Rows 4 through 6 in panel A of my table 1 report results for each of the three indirect approaches outlined above, as implemented within a structural vector autoregressive model. The estimates shown are for a tax shock that occurs in 2018:Q I and equals the entire revenue impact of-1.1 percent of GDR The implicit assumption is therefore that the prospects for the eventual tax reform had no influence on economic activity before 2017:Q4. This assumption is perhaps questionable, because proposals with the basic contours of the reform were made well in advance. Conversely, the odds of passage in Congress as well as the extent of the cuts in individual taxes remained highly uncertain until very late in the legislative process. (7) In any case, the projections in rows 4 through 6 can easily be adjusted to reflect alternative assumptions regarding the size of the tax surprise induced by the 2017 tax law.

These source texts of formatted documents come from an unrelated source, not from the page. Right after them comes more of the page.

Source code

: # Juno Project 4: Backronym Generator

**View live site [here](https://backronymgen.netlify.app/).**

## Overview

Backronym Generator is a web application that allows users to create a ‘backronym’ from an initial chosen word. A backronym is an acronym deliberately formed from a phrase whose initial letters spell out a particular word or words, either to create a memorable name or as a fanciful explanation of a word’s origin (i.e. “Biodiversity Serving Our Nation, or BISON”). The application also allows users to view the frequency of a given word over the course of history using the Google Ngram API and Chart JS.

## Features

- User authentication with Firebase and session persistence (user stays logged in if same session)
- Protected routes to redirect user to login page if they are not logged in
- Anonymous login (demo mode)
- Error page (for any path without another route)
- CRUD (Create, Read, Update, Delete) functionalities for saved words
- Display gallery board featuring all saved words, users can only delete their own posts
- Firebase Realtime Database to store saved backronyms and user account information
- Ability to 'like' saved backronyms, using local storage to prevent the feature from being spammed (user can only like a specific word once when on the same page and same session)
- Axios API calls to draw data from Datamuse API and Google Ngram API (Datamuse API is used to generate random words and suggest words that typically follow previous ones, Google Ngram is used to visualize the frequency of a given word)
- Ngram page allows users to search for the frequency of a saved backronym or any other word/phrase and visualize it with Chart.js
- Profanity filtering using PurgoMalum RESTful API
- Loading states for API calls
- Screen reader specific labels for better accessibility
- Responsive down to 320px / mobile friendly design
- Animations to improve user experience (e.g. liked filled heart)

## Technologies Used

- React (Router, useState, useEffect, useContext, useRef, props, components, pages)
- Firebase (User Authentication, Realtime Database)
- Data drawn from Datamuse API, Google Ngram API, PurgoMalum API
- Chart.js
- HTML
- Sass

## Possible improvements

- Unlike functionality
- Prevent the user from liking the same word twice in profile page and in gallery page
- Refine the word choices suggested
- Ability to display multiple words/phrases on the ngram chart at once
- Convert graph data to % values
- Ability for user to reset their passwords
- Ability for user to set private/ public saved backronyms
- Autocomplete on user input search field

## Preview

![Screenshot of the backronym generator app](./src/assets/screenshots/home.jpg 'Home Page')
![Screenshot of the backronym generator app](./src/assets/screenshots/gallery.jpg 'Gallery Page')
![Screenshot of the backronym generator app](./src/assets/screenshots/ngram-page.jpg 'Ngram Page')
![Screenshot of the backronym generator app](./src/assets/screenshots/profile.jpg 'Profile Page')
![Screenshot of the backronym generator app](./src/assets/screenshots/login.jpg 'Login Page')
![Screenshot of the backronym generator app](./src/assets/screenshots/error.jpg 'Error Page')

Panel A in my table 1 shows that the Blanchard and Perotti (2002) and Caldara and Kamps (2017) identification approaches yield relatively similar projections for GDP growth, which is predicted to increase by about 0.9 percentage point in 2018. The projections of the Mertens and Ravn (2014) model, which uses the Romer and Romer (2010) exogenous reforms for identification, indicate GDP growth that is higher by 1.57 percentage points for 2018. All three models show relatively small effects beyond 2018, with a slightly more pronounced reversal in the Mertens and Ravn (2014) model. The projected cumulative effect on 2020 GDP levels ranges from 0.77 to 1.13 percentage points higher. The final row of panel A in my table 1 provides the simple average of the projections of all six tax multiplier models, which shows a growth impact of 1.21 and 0.36 percentage points in 2018 and 2019, respectively. The average of the projections suggests that in 2020 (and beyond), the 2017 act becomes a modest drag on economic growth.

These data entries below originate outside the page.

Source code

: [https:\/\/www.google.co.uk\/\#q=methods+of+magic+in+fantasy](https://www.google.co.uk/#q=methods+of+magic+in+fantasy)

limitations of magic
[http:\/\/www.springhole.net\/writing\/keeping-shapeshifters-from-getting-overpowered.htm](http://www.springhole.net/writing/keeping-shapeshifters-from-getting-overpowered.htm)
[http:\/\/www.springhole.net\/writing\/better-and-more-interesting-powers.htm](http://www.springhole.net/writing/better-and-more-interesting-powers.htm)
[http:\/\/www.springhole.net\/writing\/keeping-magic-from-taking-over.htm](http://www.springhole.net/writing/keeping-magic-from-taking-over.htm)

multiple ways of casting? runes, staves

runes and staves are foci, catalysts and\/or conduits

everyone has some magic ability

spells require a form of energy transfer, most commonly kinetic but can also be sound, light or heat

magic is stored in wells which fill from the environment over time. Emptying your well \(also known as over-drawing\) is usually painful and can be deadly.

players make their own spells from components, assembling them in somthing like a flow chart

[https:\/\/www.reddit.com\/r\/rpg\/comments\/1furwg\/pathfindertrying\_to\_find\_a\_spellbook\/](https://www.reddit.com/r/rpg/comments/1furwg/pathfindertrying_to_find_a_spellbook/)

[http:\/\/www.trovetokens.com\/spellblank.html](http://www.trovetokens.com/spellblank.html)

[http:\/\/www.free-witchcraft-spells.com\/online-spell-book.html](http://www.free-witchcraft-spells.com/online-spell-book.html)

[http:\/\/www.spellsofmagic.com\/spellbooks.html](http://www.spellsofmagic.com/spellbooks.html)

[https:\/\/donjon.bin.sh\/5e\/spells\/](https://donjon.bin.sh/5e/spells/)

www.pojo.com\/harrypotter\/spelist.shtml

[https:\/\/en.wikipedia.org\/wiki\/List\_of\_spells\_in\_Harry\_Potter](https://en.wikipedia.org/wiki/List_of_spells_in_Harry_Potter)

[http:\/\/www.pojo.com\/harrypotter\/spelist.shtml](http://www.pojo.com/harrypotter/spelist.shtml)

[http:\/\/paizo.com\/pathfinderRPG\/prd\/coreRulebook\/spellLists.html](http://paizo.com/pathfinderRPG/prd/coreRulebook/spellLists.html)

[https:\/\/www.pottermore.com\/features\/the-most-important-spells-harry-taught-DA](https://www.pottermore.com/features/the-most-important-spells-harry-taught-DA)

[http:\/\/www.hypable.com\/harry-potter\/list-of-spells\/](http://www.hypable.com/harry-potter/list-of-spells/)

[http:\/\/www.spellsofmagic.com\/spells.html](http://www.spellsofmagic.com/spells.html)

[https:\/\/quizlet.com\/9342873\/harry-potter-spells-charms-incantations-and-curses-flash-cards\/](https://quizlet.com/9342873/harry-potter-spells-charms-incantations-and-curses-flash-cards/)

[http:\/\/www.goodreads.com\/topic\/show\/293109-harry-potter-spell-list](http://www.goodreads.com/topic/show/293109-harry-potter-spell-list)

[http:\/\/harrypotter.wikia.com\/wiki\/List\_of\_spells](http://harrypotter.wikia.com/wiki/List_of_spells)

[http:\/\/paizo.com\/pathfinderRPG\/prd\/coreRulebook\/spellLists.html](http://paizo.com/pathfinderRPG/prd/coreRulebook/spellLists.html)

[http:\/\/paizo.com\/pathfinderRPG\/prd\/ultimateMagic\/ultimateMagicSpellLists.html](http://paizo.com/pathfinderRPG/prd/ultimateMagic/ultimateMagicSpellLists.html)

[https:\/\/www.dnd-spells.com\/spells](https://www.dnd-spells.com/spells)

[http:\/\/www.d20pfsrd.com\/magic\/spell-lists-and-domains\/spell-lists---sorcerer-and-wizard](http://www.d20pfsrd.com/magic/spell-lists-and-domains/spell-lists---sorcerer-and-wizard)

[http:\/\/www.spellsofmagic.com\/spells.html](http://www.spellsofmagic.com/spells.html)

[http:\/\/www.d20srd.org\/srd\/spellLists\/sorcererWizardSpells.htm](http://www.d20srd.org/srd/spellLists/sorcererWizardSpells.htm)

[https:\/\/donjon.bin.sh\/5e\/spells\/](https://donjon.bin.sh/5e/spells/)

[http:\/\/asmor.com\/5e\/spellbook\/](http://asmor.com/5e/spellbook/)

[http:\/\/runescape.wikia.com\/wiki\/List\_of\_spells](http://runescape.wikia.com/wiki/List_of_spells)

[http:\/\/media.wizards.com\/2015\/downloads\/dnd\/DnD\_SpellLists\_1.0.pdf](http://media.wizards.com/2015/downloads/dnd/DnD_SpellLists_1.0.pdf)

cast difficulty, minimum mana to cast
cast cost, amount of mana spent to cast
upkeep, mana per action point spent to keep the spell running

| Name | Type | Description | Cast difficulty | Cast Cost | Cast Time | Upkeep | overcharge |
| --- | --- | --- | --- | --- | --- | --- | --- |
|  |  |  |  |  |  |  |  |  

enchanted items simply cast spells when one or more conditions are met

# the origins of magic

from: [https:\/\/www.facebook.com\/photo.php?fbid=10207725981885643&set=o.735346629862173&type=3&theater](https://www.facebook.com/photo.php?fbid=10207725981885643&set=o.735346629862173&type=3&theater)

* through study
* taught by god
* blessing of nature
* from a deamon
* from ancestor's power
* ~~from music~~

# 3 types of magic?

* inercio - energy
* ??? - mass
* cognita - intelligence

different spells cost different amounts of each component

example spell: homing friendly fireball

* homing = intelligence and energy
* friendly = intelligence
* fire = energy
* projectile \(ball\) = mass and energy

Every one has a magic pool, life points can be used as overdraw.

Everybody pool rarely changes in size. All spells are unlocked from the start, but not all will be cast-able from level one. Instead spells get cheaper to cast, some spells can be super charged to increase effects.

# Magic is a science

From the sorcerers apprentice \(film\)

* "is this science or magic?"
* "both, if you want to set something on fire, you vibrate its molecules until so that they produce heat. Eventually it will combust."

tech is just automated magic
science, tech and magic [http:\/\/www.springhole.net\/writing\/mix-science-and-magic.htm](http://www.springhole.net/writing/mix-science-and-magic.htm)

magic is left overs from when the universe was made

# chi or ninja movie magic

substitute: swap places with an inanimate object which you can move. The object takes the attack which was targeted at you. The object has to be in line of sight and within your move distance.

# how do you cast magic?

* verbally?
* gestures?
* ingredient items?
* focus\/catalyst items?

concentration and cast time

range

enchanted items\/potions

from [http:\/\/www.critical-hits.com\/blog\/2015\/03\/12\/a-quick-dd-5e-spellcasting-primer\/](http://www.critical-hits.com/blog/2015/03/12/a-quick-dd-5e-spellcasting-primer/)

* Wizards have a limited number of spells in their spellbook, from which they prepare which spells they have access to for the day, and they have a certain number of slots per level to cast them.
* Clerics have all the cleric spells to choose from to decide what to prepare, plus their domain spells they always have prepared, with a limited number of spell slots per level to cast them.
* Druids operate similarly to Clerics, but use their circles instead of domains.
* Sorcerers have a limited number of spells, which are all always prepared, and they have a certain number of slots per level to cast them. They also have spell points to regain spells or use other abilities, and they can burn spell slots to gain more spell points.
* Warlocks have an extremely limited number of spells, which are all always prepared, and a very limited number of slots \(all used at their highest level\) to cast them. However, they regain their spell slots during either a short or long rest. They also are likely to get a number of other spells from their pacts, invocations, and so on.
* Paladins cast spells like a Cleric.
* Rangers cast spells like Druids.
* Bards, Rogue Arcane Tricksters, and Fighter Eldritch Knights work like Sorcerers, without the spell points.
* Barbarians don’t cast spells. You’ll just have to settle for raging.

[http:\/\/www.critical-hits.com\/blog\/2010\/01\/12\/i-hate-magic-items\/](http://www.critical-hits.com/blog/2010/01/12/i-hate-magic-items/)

The tax multiplier models discussed so far only consider the effects of changes in total tax revenues. The usefulness of the resulting projections depends on how similar the 2017 tax reform is in terms of the persistence and composition of the tax changes identified in the sample by the various models. In the postwar period, federal tax changes have typically either included sunsets or offsetting provisions, or else have been reversed by bracket creep or subsequent legislation. The revenue-to-GDP ratio, as a result, has remained fairly stable, and the projections in my table 1 implicitly assume a trajectory of future taxes that is correspondingly reverting to average levels. The many sunsets included in the 2017 act suggest that its enactment has generated historical typical expectations for future taxes, at least on the individual side. Important differences in the composition of tax changes relative to other reforms, however, may also matter for determining growth effects. The remainder of the estimates in my table 1 provide projections based on a number of additional models that account for different aspects of reforms.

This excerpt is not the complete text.